TASK GOAL - Your answer should consist of the lines holding "JPEG或WEBP格式", copied from the material below.

RECORDS FOR THE EXERCISE -

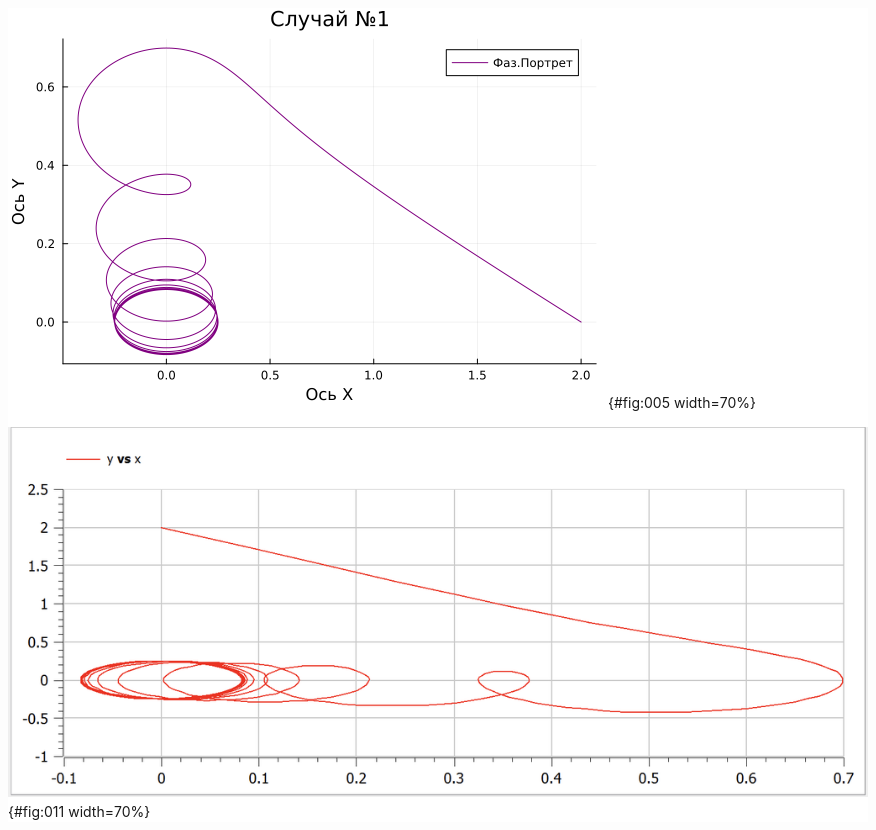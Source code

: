![3 случай - Фазовый портрет - Julia](image/julia_3sl_1p.png){#fig:005 width=70%}

![3 случай - Фазовый портрет - OpenModelica](image/31.png){#fig:011 width=70%}

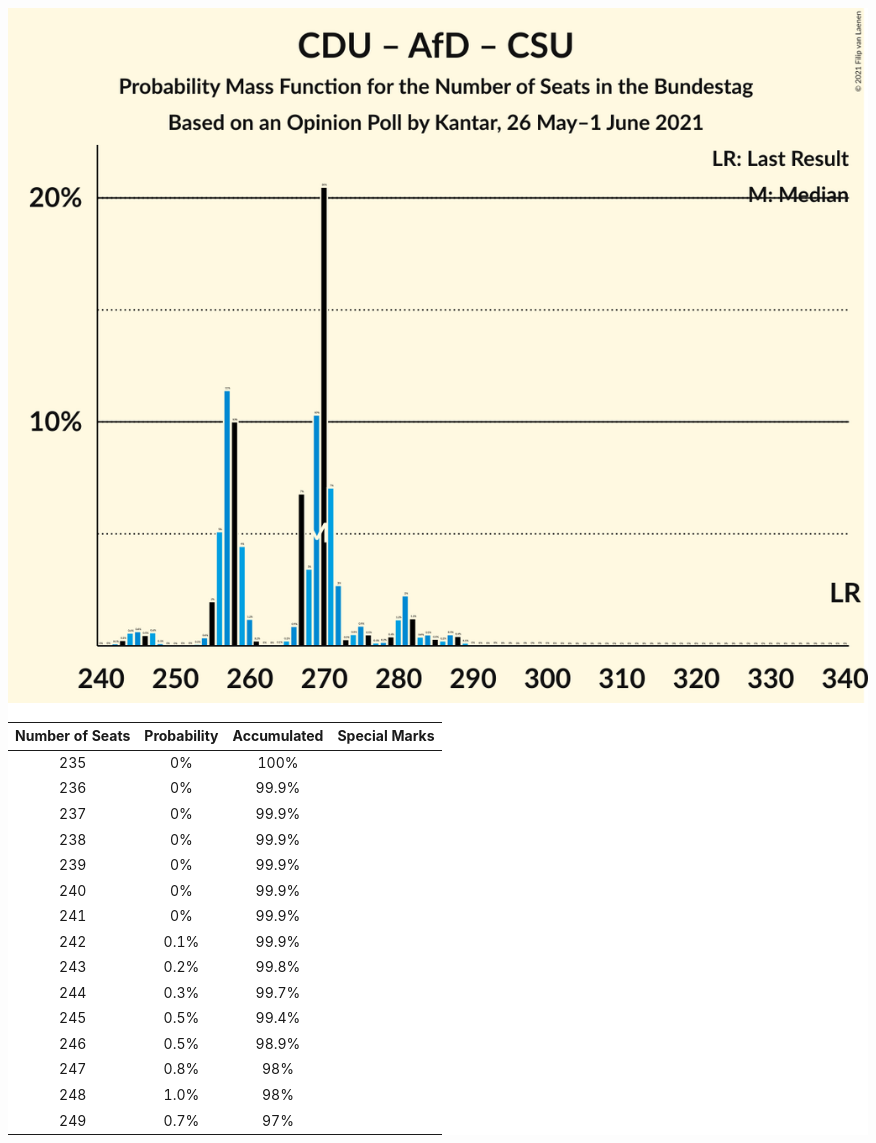 ![Graph with seats probability mass function not yet produced](2021-06-01-Kantar-coalitions-seats-pmf-cdu–afd–csu.png "Seats Probability Mass Function")

| Number of Seats | Probability | Accumulated | Special Marks |
|:---------------:|:-----------:|:-----------:|:-------------:|
| 235 | 0% | 100% |  |
| 236 | 0% | 99.9% |  |
| 237 | 0% | 99.9% |  |
| 238 | 0% | 99.9% |  |
| 239 | 0% | 99.9% |  |
| 240 | 0% | 99.9% |  |
| 241 | 0% | 99.9% |  |
| 242 | 0.1% | 99.9% |  |
| 243 | 0.2% | 99.8% |  |
| 244 | 0.3% | 99.7% |  |
| 245 | 0.5% | 99.4% |  |
| 246 | 0.5% | 98.9% |  |
| 247 | 0.8% | 98% |  |
| 248 | 1.0% | 98% |  |
| 249 | 0.7% | 97% |  |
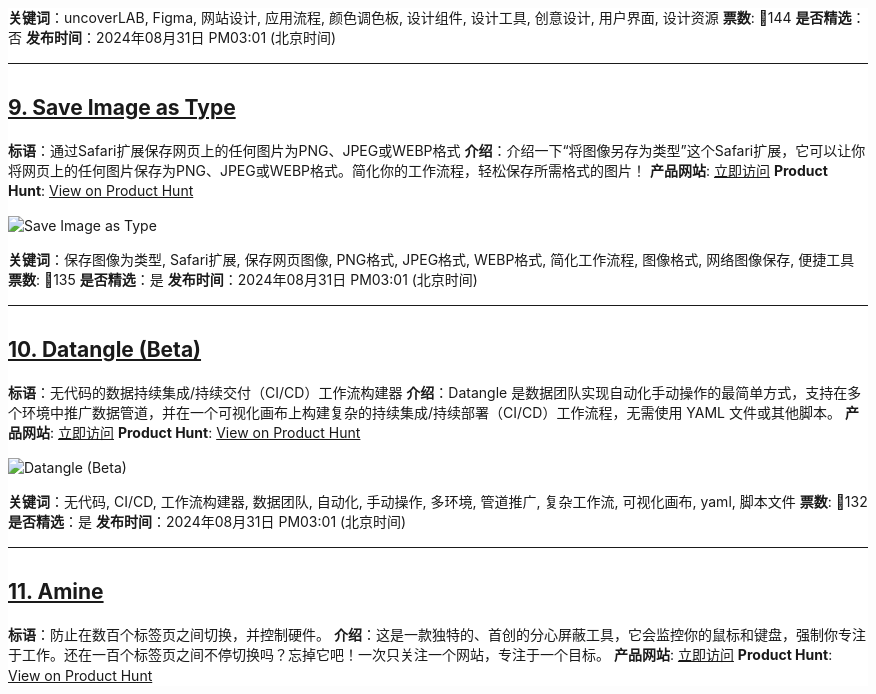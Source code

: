 **关键词**：uncoverLAB, Figma, 网站设计, 应用流程, 颜色调色板, 设计组件, 设计工具, 创意设计, 用户界面, 设计资源
**票数**: 🔺144
**是否精选**：否
**发布时间**：2024年08月31日 PM03:01 (北京时间)

---

## [9. Save Image as Type](https://www.producthunt.com/posts/save-image-as-type?utm_campaign=producthunt-api&utm_medium=api-v2&utm_source=Application%3A+decohack+%28ID%3A+131684%29)
**标语**：通过Safari扩展保存网页上的任何图片为PNG、JPEG或WEBP格式
**介绍**：介绍一下“将图像另存为类型”这个Safari扩展，它可以让你将网页上的任何图片保存为PNG、JPEG或WEBP格式。简化你的工作流程，轻松保存所需格式的图片！
**产品网站**: [立即访问](https://www.producthunt.com/r/5P5FLIFPAXNAUQ?utm_campaign=producthunt-api&utm_medium=api-v2&utm_source=Application%3A+decohack+%28ID%3A+131684%29)
**Product Hunt**: [View on Product Hunt](https://www.producthunt.com/posts/save-image-as-type?utm_campaign=producthunt-api&utm_medium=api-v2&utm_source=Application%3A+decohack+%28ID%3A+131684%29)

![Save Image as Type](https://ph-files.imgix.net/310037bc-7c50-4306-a48f-b62ea0f2828a.png?auto=format&fit=crop&frame=1&h=512&w=1024)

**关键词**：保存图像为类型, Safari扩展, 保存网页图像, PNG格式, JPEG格式, WEBP格式, 简化工作流程, 图像格式, 网络图像保存, 便捷工具
**票数**: 🔺135
**是否精选**：是
**发布时间**：2024年08月31日 PM03:01 (北京时间)

---

## [10. Datangle (Beta)](https://www.producthunt.com/posts/datangle-beta?utm_campaign=producthunt-api&utm_medium=api-v2&utm_source=Application%3A+decohack+%28ID%3A+131684%29)
**标语**：无代码的数据持续集成/持续交付（CI/CD）工作流构建器
**介绍**：Datangle 是数据团队实现自动化手动操作的最简单方式，支持在多个环境中推广数据管道，并在一个可视化画布上构建复杂的持续集成/持续部署（CI/CD）工作流程，无需使用 YAML 文件或其他脚本。
**产品网站**: [立即访问](https://www.producthunt.com/r/N2ABKIM3MDTK5V?utm_campaign=producthunt-api&utm_medium=api-v2&utm_source=Application%3A+decohack+%28ID%3A+131684%29)
**Product Hunt**: [View on Product Hunt](https://www.producthunt.com/posts/datangle-beta?utm_campaign=producthunt-api&utm_medium=api-v2&utm_source=Application%3A+decohack+%28ID%3A+131684%29)

![Datangle (Beta)](https://ph-files.imgix.net/2468e12a-a641-4d3f-aced-997e32b66863.png?auto=format&fit=crop&frame=1&h=512&w=1024)

**关键词**：无代码, CI/CD, 工作流构建器, 数据团队, 自动化, 手动操作, 多环境, 管道推广, 复杂工作流, 可视化画布, yaml, 脚本文件
**票数**: 🔺132
**是否精选**：是
**发布时间**：2024年08月31日 PM03:01 (北京时间)

---

## [11. Amine](https://www.producthunt.com/posts/amine?utm_campaign=producthunt-api&utm_medium=api-v2&utm_source=Application%3A+decohack+%28ID%3A+131684%29)
**标语**：防止在数百个标签页之间切换，并控制硬件。
**介绍**：这是一款独特的、首创的分心屏蔽工具，它会监控你的鼠标和键盘，强制你专注于工作。还在一百个标签页之间不停切换吗？忘掉它吧！一次只关注一个网站，专注于一个目标。
**产品网站**: [立即访问](https://www.producthunt.com/r/CGVVAJ7JUSHXVO?utm_campaign=producthunt-api&utm_medium=api-v2&utm_source=Application%3A+decohack+%28ID%3A+131684%29)
**Product Hunt**: [View on Product Hunt](https://www.producthunt.com/posts/amine?utm_campaign=producthunt-api&utm_medium=api-v2&utm_source=Application%3A+decohack+%28ID%3A+131684%29)
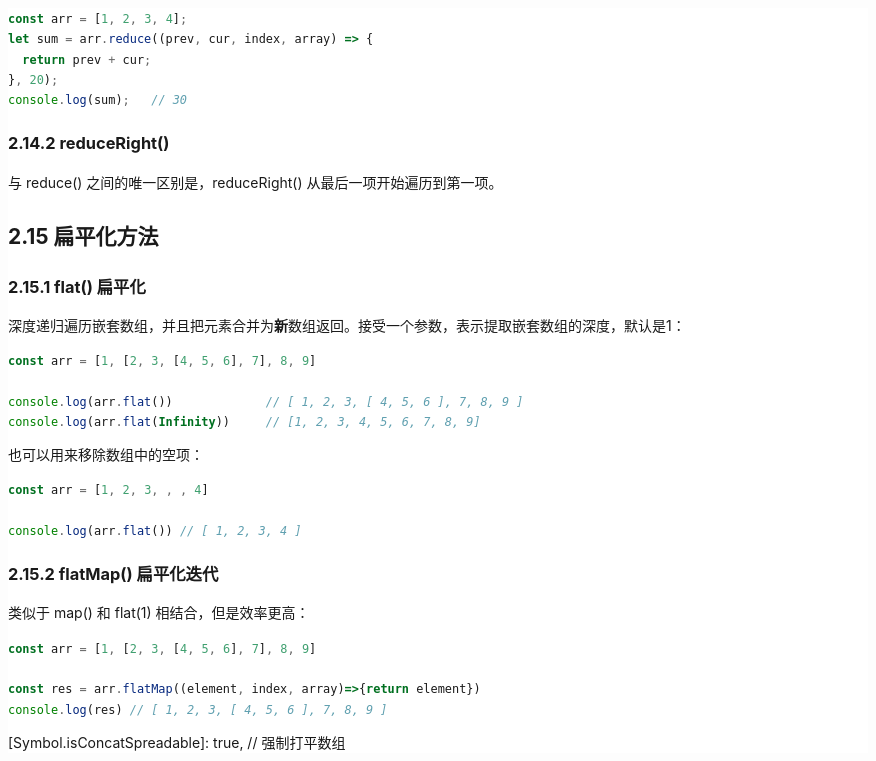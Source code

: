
 ```javascript
const arr = [1, 2, 3, 4];
let sum = arr.reduce((prev, cur, index, array) => {
  return prev + cur;
}, 20);
console.log(sum);	// 30
```

### 2.14.2 reduceRight()

与 reduce() 之间的唯一区别是，reduceRight() 从最后一项开始遍历到第一项。

## 2.15 扁平化方法

### 2.15.1 flat() 扁平化

深度递归遍历嵌套数组，并且把元素合并为**新**数组返回。接受一个参数，表示提取嵌套数组的深度，默认是1：

```javascript
const arr = [1, [2, 3, [4, 5, 6], 7], 8, 9]

console.log(arr.flat()) 			// [ 1, 2, 3, [ 4, 5, 6 ], 7, 8, 9 ]
console.log(arr.flat(Infinity))		// [1, 2, 3, 4, 5, 6, 7, 8, 9]
```

也可以用来移除数组中的空项：

```javascript
const arr = [1, 2, 3, , , 4]

console.log(arr.flat())	// [ 1, 2, 3, 4 ]
```

### 2.15.2 flatMap() 扁平化迭代

类似于 map() 和 flat(1) 相结合，但是效率更高：

```javascript
const arr = [1, [2, 3, [4, 5, 6], 7], 8, 9]

const res = arr.flatMap((element, index, array)=>{return element})
console.log(res) // [ 1, 2, 3, [ 4, 5, 6 ], 7, 8, 9 ]
```











 


  [Symbol.isConcatSpreadable]: true,	// 强制打平数组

TASK ANSWER -
**标语**：通过Safari扩展保存网页上的任何图片为PNG、JPEG或WEBP格式
**介绍**：介绍一下“将图像另存为类型”这个Safari扩展，它可以让你将网页上的任何图片保存为PNG、JPEG或WEBP格式。简化你的工作流程，轻松保存所需格式的图片！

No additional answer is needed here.